(Data supplied Opens)

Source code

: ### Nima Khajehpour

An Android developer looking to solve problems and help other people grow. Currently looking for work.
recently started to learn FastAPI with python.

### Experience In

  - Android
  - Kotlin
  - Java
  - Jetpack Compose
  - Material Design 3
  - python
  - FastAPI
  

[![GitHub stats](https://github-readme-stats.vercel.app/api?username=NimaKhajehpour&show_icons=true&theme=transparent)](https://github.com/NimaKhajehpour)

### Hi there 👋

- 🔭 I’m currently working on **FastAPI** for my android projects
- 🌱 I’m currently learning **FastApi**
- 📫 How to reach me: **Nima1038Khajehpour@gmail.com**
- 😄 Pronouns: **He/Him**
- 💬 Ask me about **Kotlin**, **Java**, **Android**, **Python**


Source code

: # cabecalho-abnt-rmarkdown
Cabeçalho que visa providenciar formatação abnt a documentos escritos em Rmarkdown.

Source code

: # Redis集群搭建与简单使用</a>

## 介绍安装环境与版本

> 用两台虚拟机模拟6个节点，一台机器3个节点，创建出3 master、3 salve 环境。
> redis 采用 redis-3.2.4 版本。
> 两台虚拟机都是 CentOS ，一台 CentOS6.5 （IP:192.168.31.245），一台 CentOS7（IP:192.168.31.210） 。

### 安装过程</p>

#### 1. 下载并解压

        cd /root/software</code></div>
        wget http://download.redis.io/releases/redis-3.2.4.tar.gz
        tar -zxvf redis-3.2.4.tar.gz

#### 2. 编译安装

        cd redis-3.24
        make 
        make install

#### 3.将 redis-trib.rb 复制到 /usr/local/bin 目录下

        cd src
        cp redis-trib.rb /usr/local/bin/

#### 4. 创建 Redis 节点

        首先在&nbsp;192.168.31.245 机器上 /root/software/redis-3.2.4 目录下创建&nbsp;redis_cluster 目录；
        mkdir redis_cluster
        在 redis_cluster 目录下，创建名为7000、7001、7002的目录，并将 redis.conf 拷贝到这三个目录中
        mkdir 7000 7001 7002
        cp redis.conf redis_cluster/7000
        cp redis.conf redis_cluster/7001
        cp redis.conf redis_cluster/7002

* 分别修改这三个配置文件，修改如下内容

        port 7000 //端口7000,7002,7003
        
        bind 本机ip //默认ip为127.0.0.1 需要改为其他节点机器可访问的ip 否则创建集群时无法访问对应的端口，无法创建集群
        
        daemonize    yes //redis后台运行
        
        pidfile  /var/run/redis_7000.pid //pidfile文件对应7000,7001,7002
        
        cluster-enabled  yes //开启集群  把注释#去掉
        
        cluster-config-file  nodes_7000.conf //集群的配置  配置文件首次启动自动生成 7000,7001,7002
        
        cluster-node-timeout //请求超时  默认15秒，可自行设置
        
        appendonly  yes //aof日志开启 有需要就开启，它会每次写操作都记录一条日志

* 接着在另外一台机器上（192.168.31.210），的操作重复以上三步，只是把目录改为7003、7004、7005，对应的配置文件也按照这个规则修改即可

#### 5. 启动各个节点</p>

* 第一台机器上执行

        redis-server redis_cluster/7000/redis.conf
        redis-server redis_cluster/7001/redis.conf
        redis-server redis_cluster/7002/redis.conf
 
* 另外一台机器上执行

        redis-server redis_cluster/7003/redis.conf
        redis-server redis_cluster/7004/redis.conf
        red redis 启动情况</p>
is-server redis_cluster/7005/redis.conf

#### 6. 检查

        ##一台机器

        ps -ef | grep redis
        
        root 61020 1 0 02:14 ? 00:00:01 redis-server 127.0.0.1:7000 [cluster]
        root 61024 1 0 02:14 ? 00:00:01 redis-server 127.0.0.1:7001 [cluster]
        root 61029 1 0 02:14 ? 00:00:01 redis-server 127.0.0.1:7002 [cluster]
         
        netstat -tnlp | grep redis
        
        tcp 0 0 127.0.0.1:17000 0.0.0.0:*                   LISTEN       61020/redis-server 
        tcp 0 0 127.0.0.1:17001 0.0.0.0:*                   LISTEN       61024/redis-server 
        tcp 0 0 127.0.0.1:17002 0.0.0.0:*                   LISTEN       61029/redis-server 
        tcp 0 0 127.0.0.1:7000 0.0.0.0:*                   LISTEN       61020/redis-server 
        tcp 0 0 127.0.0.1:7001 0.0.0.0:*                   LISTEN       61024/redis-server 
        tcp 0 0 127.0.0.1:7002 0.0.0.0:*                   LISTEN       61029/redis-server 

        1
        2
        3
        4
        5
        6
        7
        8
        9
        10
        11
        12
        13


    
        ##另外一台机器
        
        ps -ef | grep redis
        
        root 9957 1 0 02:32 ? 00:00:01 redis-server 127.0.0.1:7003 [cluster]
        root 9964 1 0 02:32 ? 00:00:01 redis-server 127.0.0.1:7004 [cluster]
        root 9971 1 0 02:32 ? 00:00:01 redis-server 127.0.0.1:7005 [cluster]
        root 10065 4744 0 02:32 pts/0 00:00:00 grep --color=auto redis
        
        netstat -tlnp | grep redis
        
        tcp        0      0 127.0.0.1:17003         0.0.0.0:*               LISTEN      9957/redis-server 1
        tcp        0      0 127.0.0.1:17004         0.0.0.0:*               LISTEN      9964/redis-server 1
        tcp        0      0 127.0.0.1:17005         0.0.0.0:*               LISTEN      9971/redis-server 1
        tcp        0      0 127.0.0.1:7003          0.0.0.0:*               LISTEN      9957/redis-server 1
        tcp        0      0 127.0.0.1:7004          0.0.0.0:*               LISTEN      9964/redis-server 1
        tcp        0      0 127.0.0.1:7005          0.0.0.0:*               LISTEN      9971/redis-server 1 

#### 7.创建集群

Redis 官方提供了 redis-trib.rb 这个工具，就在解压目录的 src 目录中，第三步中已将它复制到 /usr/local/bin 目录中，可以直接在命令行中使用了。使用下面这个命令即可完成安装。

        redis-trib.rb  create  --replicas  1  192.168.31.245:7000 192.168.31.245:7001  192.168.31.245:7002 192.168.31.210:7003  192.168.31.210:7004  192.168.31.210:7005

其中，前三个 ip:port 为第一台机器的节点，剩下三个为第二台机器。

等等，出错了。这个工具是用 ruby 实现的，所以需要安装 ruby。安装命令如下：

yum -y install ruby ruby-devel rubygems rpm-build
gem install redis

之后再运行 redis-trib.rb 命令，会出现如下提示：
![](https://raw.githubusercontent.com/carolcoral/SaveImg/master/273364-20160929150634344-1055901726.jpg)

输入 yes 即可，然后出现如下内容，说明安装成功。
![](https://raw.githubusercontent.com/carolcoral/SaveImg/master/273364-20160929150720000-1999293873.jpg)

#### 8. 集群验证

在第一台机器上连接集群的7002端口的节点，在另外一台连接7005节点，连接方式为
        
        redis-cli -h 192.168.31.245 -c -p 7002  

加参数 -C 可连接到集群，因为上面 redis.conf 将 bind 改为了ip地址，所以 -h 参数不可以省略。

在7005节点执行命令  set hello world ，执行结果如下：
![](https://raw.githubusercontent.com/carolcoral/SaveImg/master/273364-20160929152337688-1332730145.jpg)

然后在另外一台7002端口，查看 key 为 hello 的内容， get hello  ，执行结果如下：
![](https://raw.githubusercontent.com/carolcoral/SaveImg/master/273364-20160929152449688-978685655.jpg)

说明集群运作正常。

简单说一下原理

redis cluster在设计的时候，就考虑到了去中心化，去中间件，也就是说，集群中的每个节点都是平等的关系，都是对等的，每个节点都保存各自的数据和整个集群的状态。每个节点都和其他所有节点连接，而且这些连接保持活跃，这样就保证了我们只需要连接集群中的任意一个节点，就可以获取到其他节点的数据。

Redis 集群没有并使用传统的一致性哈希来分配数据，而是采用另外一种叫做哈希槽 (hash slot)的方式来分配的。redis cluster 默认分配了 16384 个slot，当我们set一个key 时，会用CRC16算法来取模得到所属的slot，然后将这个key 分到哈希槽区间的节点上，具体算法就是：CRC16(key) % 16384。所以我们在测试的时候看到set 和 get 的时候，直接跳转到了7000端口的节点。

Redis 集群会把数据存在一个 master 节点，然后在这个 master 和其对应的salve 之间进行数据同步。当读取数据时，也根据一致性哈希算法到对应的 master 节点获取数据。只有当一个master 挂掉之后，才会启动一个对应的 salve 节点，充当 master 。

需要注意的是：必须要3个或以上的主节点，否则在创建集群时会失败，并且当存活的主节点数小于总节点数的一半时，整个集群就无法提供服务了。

(Data supplied Closes)

Work request ▸ For each line in the material above that contains the string "carolcoral", make a copy.

Solution to this task ▸
![](https://raw.githubusercontent.com/carolcoral/SaveImg/master/273364-20160929150634344-1055901726.jpg)
![](https://raw.githubusercontent.com/carolcoral/SaveImg/master/273364-20160929150720000-1999293873.jpg)
![](https://raw.githubusercontent.com/carolcoral/SaveImg/master/273364-20160929152337688-1332730145.jpg)
![](https://raw.githubusercontent.com/carolcoral/SaveImg/master/273364-20160929152449688-978685655.jpg)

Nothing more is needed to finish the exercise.